TOOMEY: Brent Runyon is a writer who lives in Woods Hole, Massachusetts.
RUNYON: All day I'd been hearing fighter jets taking off from the air force base nearby, and at the shoreline, I saw a pair of them streak across the horizon. The jets moved so fast that the roar of their engines didn't reach me until they were almost out of sight. And as the sound faded, I noticed a bunch of birds circling overhead. There was a single large bird, a hawk, I thought, and a bunch of smaller, non-hawk birds, circling and squawking around it. Okay, I'm not exactly a world-class ornithologist. I imagined that the hawk had attacked one of the non-hawks and the non-hawks had come together to chase the big guy away. And that's exactly what they did, after a fifteen minute battle in the sky.
I thought, God, that's perfect. That's a perfect metaphor. Those little birds going after the big one, man, that's just like us and those jets going after the terrorists. I thought about that for a few minutes, about how perfect it was, and then I changed my mind and decided that we weren't the little birds, we were the hawk. I thought, that hawk is on the run right now, but you'd better believe that hawk is coming back, and he's going to get those pesky little non-hawks. I switch back and forth for a while, trying to figure out who was who and what was going to happen, and then went back inside to watch more TV.

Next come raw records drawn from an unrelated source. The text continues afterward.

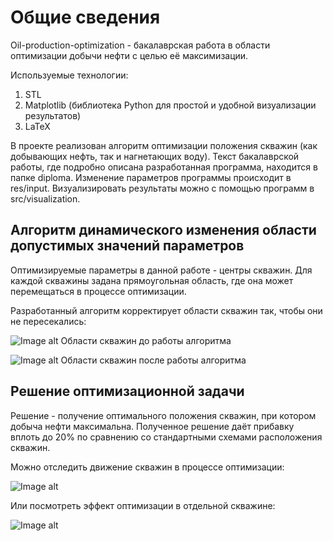 # Общие сведения

Oil-production-optimization - бакалаврская работа в области оптимизации добычи нефти с целью её максимизации.

Используемые технологии:
1. STL
2. Matplotlib (библиотека Python для простой и удобной визуализации результатов)
3. LaTeX

В проекте реализован алгоритм оптимизации положения скважин (как добывающих нефть, так и нагнетающих воду). 
Текст бакалаврской работы, где подробно описана разработанная программа, находится в папке diploma.
Изменение параметров программы происходит в res/input. 
Визуализировать результаты можно с помощью программ в src/visualization.

## Алгоритм динамического изменения области допустимых значений параметров

Оптимизируемые параметры в данной работе - центры скважин. 
Для каждой скважины задана прямоугольная область, где она может перемещаться в процессе оптимизации. 

Разработанный алгоритм корректирует области скважин так, чтобы они не пересекались:

![Image alt](https://github.com/yabaranov/FEM-tetrahedrons/raw/master/res/graph/ver_pic_3.png)
Области скважин до работы алгоритма

![Image alt](https://github.com/yabaranov/FEM-tetrahedrons/raw/master/res/graph/ver_pic_4.png)
Области скважин после работы алгоритма

## Решение оптимизационной задачи

Решение - получение оптимального положения скважин, при котором добыча нефти максимальна. 
Полученное решение даёт прибавку вплоть до 20% по сравнению со стандартными схемами расположения скважин. 

Можно отследить движение скважин в процессе оптимизации:

![Image alt](https://github.com/yabaranov/FEM-tetrahedrons/raw/master/res/graph/Visualize.png)

Или посмотреть эффект оптимизации в отдельной скважине: 

![Image alt](https://github.com/yabaranov/FEM-tetrahedrons/raw/master/res/graph/res_pic_Sq_5_2.png)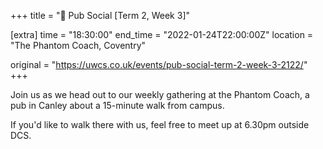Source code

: +++
title = "🍔 Pub Social [Term 2, Week 3]"

[extra]
time = "18:30:00"
end_time = "2022-01-24T22:00:00Z"
location = "The Phantom Coach, Coventry"

original = "https://uwcs.co.uk/events/pub-social-term-2-week-3-2122/"    
+++

Join us as we head out to our weekly gathering at the Phantom Coach, a pub in Canley about a 15-minute walk from campus.

If you'd like to walk there with us, feel free to meet up at 6.30pm outside DCS.

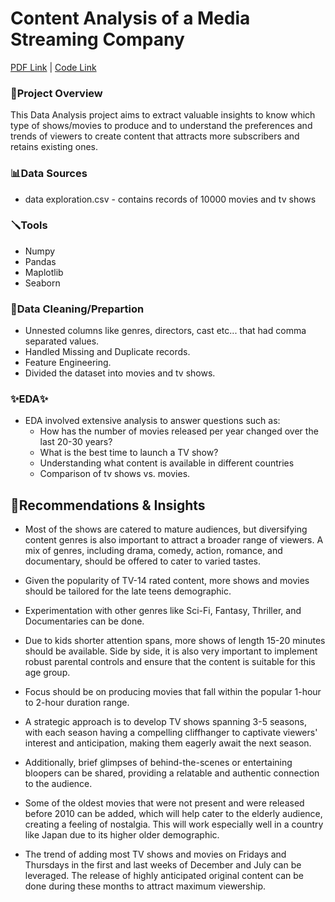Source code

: # Content Analysis of a Media Streaming Company
[PDF Link](https://github.com/abhishek-patro/projects/blob/main/DS%20Projects/EDA%20-%20Content%20Analysis%20of%20a%20Media%20Streaming%20Company/Content%20Analysis%20of%20a%20Media%20Streaming%20Company%20PDF.pdf) 
| [Code Link](https://github.com/abhishek-patro/projects/blob/main/DS%20Projects/EDA%20-%20Content%20Analysis%20of%20a%20Media%20Streaming%20Company/Content%20Analysis%20of%20a%20Media%20Streaming%20Company.ipynb)
### 📌Project Overview
This Data Analysis project aims to extract valuable insights to know which type of shows/movies to produce and to understand the preferences and trends of viewers to create content that attracts more subscribers and retains existing ones.


### 📊Data Sources
- data exploration.csv - contains records of 10000 movies and tv shows

### 🪛Tools
- Numpy
- Pandas 
- Maplotlib
- Seaborn 


### 🫧Data Cleaning/Prepartion
- Unnested columns like genres, directors, cast etc... that had comma separated values.
- Handled Missing and Duplicate records.
- Feature Engineering.
- Divided the dataset into movies and tv shows.

### ✨EDA✨
- EDA involved extensive analysis to answer questions such as:
  - How has the number of movies released per year changed over the last 20-30 years?
  - What is the best time to launch a TV show?
  - Understanding what content is available in different countries
  - Comparison of tv shows vs. movies.


## 📱Recommendations & Insights

- Most of the shows are catered to mature audiences, but diversifying content genres is also important to attract a broader range of viewers. A mix of genres, including drama, comedy, action, romance, and documentary, should be offered to cater to varied tastes.

- Given the popularity of TV-14 rated content, more shows and movies should be tailored for the late teens demographic.

- Experimentation with other genres like Sci-Fi, Fantasy, Thriller, and Documentaries can be done.

- Due to kids shorter attention spans, more shows of length 15-20 minutes should be available. Side by side, it is also very important to implement robust parental controls and ensure that the content is suitable for this age group.

- Focus should be on producing movies that fall within the popular 1-hour to 2-hour duration range.

- A strategic approach is to develop TV shows spanning 3-5 seasons, with each season having a compelling cliffhanger to captivate viewers' interest and anticipation, making them eagerly await the next season.

- Additionally, brief glimpses of behind-the-scenes or entertaining bloopers can be shared, providing a relatable and authentic connection to the audience.

- Some of the oldest movies that were not present and were released before 2010 can be added, which will help cater to the elderly audience, creating a feeling of nostalgia. This will work especially well in a country like Japan due to its higher older demographic.

- The trend of adding most TV shows and movies on Fridays and Thursdays in the first and last weeks of December and July can be leveraged. The release of highly anticipated original content can be done during these months to attract maximum viewership.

A few weeks later, a friend told me a story which helped clear this whole thing up. Every morning, she walks her son to school and watches from the hallway as the teacher leans over and "smells" each one of the children. She assumed the smelling ritual was just another of the many weird New Age things that goes on at her son's school. Well, when she asked her son about it, he said that the ritual had nothing to do with smelling. That every morning, the teacher leans down and whispers in one kid's ear, "You're a hawk." And to the rest he whispers, "You're a pigeon." In the afternoon, they play a game in which all the children sit in a circle and stare at each other. The pigeons try to figure out who among them is the hawk, while the hawk surreptitiously winks at the pigeons, killing them off, one by one.
And that's what got me thinking again about that September day at the pond. I think that it's hard to figure out who's who. Sometimes we're hawks, sometimes we're pigeons, and sometimes we're an angry swarm of non-hawks. And that whatever we think we are, everything can change, in a moment.
TOOMEY: Brent Runyon is a writer, and fledgling birdwatcher, who lives in Woods Hole, Massachusetts.